Find the string "article" in the material. Copy every line that has it.

=== Record set ===

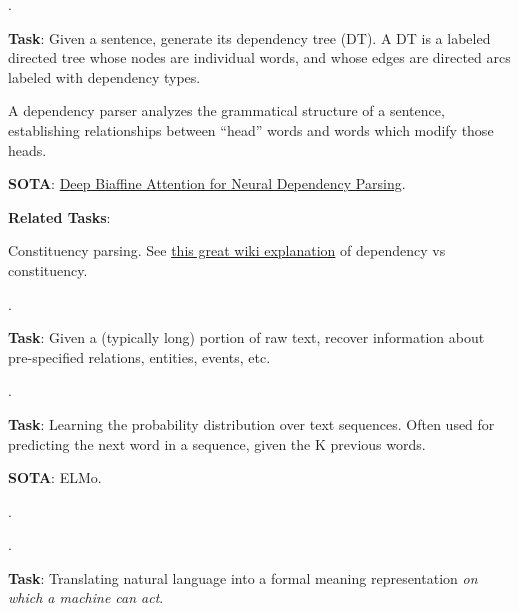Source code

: \documentclass[11pt]{article}
\begin{document}
\myspace
\p {}. 
\begin{compactitem}
	\item \textbf{Task}: Given a sentence, generate its dependency tree (DT). A DT is a labeled directed tree whose nodes are individual words, and whose edges are directed arcs labeled with dependency types.  
	\begin{compactitem}
		\item A dependency parser analyzes the grammatical structure of a sentence, establishing relationships between ``head'' words and words which modify those heads.
	\end{compactitem}
	
	\item \textbf{SOTA}: \href{https://arxiv.org/abs/1611.01734}{Deep Biaffine Attention for Neural Dependency Parsing}.
	
	\textbf{Related Tasks}:
	\begin{compactitem}
		\item Constituency parsing. See \href{https://www.wikiwand.com/en/Dependency_grammar#/Dependency_vs._constituency}{this great wiki explanation} of dependency vs constituency.
	\end{compactitem}
\end{compactitem}


\myspace
\p {}. 
\begin{compactitem}
	\item \textbf{Task}: Given a (typically long) portion of raw text, recover information about pre-specified relations, entities, events, etc. 
\end{compactitem}

\myspace
\p {}.
\begin{compactitem}
	\item \textbf{Task}: Learning the probability distribution over text sequences. Often used for predicting the next word in a sequence, given the K previous words.
	
	\item \textbf{SOTA}: ELMo.
\end{compactitem}

\myspace
\p {}. 

\myspace
\p {}. 
\begin{compactitem}
	\item \textbf{Task}: Translating natural language into a formal meaning representation \textit{on which a machine can act}. 
\end{compactitem}
\end{document}
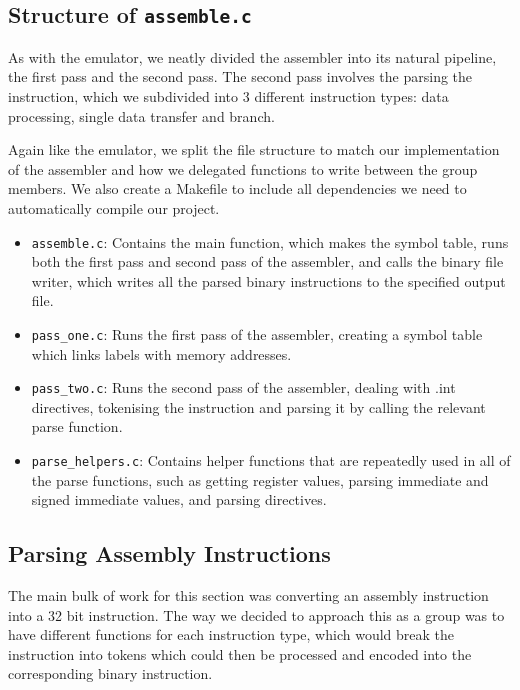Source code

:\documentclass[11pt]{article}
\begin{document}
\subsection{Structure of \texttt{assemble.c}}

As with the emulator, we neatly divided the assembler into its natural pipeline, the first pass and the second pass. The second pass involves the parsing the instruction, which we subdivided into 3 different instruction types: data processing, single data transfer and branch.

Again like the emulator, we split the file structure to match our implementation of the assembler and how we delegated functions to write between the group members. We also create a Makefile to include all dependencies we need to automatically compile our project.

\begin{itemize}

\item \texttt{assemble.c}: Contains the main function, which makes the symbol table, runs both the first pass and second pass of the assembler, and calls the binary file writer, which writes all the parsed binary instructions to the specified output file.
\item \texttt{pass\_one.c}: Runs the first pass of the assembler, creating a symbol table which links labels with memory addresses.
\item \texttt{pass\_two.c}: Runs the second pass of the assembler, dealing with .int directives, tokenising the instruction and parsing it by calling the relevant parse function.
\item \texttt{parse\_helpers.c}: Contains helper functions that are repeatedly used in all of the parse functions, such as getting register values, parsing immediate and signed immediate values, and parsing directives.

\end{itemize}


\subsection{Parsing Assembly Instructions}
The main bulk of work for this section was converting an assembly instruction into a 32 bit instruction. The way we decided to approach this as a group was to have different functions for each instruction type, which would break the instruction into tokens which could then be processed and encoded into the corresponding binary instruction.
\end{document}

===

▶ _Completed exercise_:
: \documentclass[11pt]{article}
:\documentclass[11pt]{article}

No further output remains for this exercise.